Inside the shell, you can run the example snippets using python examples/basic.py (for instance).

MAX graphs

What is a MAX graph? Let's inspect one:

import jax.numpy as jnp
from juju import make_max_graph

@make_max_graph
def jax_code(x, y):
    v = x + y
    v = v * v
    return jnp.sin(v)

print(jax_code(5, 10)) 

produces a textual object which looks like the following:

mo.graph @jax_code(%arg0: !mo.tensor<[], si32>, %arg1: !mo.tensor<[], si32>) -> !mo.tensor<[], f32> attributes {argument_names = ["input0", "input1"], result_names = ["output0"]} {
  %0 = mo.chain.create()
  %1 = rmo.add(%arg0, %arg1) : (!mo.tensor<[], si32>, !mo.tensor<[], si32>) -> !mo.tensor<[], si32>
  %2 = rmo.mul(%1, %1) : (!mo.tensor<[], si32>, !mo.tensor<[], si32>) -> !mo.tensor<[], si32>
  %3 = mo.cast(%2) : (!mo.tensor<[], si32>) -> !mo.tensor<[], f32>
  %4 = rmo.mo.sin(%3) : (!mo.tensor<[], f32>) -> !mo.tensor<[], f32>
  mo.output %4 : !mo.tensor<[], f32>
}

This is a MAX graph, an intermediate representation which can be fed to MAX's execution engine to perform computations.

Using juju.jit

We expose a very simple implementation of JIT functionality (similar to jax.jit) based on a JIT cache using static Pytree structure:

from jax import grad
import jax.numpy as jnp
from juju import jit

@jit
def jax_code(x, y):
    v = x + y
    v = v * v
    return jnp.sin(v)

timing(jax_code)(5, 10) # 0.131628 s
timing(jax_code)(5, 10) # 0.000175 s 

The idea here is simple: a global MAX inference session is kept, and models are created and loaded into this session. We create a callable which executes these saved models, and we store this callable in a cache according to keys of the form (your_hashable_callable, static_pytree_structure).

Warning

This is not nearly as featured as jax.jit. Indeed, some things you cannot do with this now:

  • Invoke a juju.jit function inside of code which you want to lower to MAX.
  • No keyword arguments to specify static arguments.

Composition with JAX transformations

Our approach is fully compositional with JAX transformations, meaning one can apply transformations like jax.vmap and jax.grad before lowering the resulting computation to a MAX graph.

from jax import grad
import jax.numpy as jnp
from juju import jit

@jit
@grad
def jax_code(x, y):
    v = x + y
    v = v * v
    return jnp.sin(v)


print(jax_code(5.0, 10.0).to_numpy()) # 11.019581

Extending juju with custom MAX operations

Full example here.

MAX supports a user-extensible operation set, and juju allows you to expose these operations into JAX computations which you intend to lower to MAX.

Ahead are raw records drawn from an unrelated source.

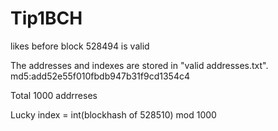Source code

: # Tip1BCH

likes before block 528494 is valid

The addresses and indexes are stored in "valid addresses.txt". md5:add52e55f010fbdb947b31f9cd1354c4

Total 1000 addrreses

Lucky index = int(blockhash of 528510) mod 1000
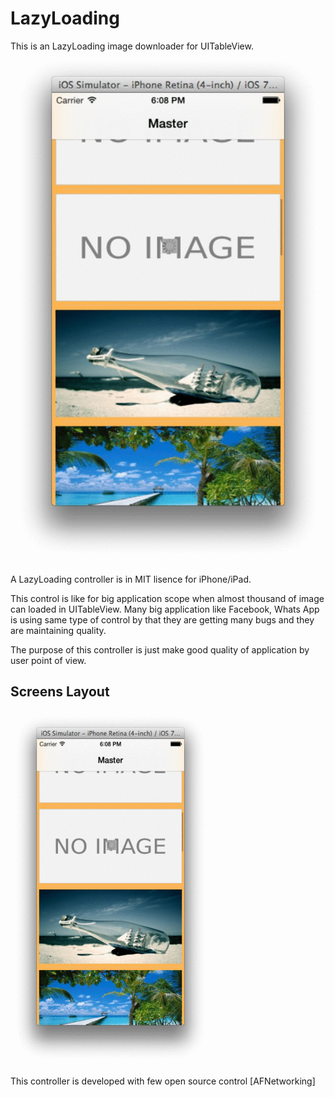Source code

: LazyLoading
===========
This is an LazyLoading image downloader for UITableView.
![alt tag](https://github.com/ioslovers/LazyLoading/blob/master/output_DvrIBF.gif)

A LazyLoading controller is in MIT lisence for iPhone/iPad.

This control is like for big application scope when almost thousand of image can loaded in UITableView. Many big application like Facebook, Whats App is using same type of control by that they are getting many bugs and they are maintaining quality.

The purpose of this controller is just make good quality of application by user point of view.

<MTMarkdownOptions output='html4'>
   <h2>Screens Layout</h2>
  <img border="0" src="output_DvrIBF.gif" alt="" width="320" height="568">

</MTMarkdownOptions>

This controller is developed with few open source control 
[AFNetworking]
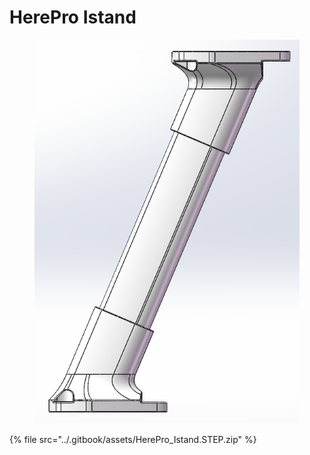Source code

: # HerePro Istand

<figure><img src="../.gitbook/assets/HerePro_Istand.png" alt=""><figcaption></figcaption></figure>

{% file src="../.gitbook/assets/HerePro_Istand.STEP.zip" %}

To start, one writes a kernel in Mojo and registers it with the MAX engine.

In juju, this part looks like placing a your_kernel.mojo file into the src/juju/kernels Mojo sub-package, and exporting your kernel in src/juju/kernels/__init__.mojo. Once you've done this, you can run magic run kernels to create a new kernel package (./kernels.mojopkg) for use via MAX's Python API, and through juju.

Now, juju exposes a registration function called Primitive.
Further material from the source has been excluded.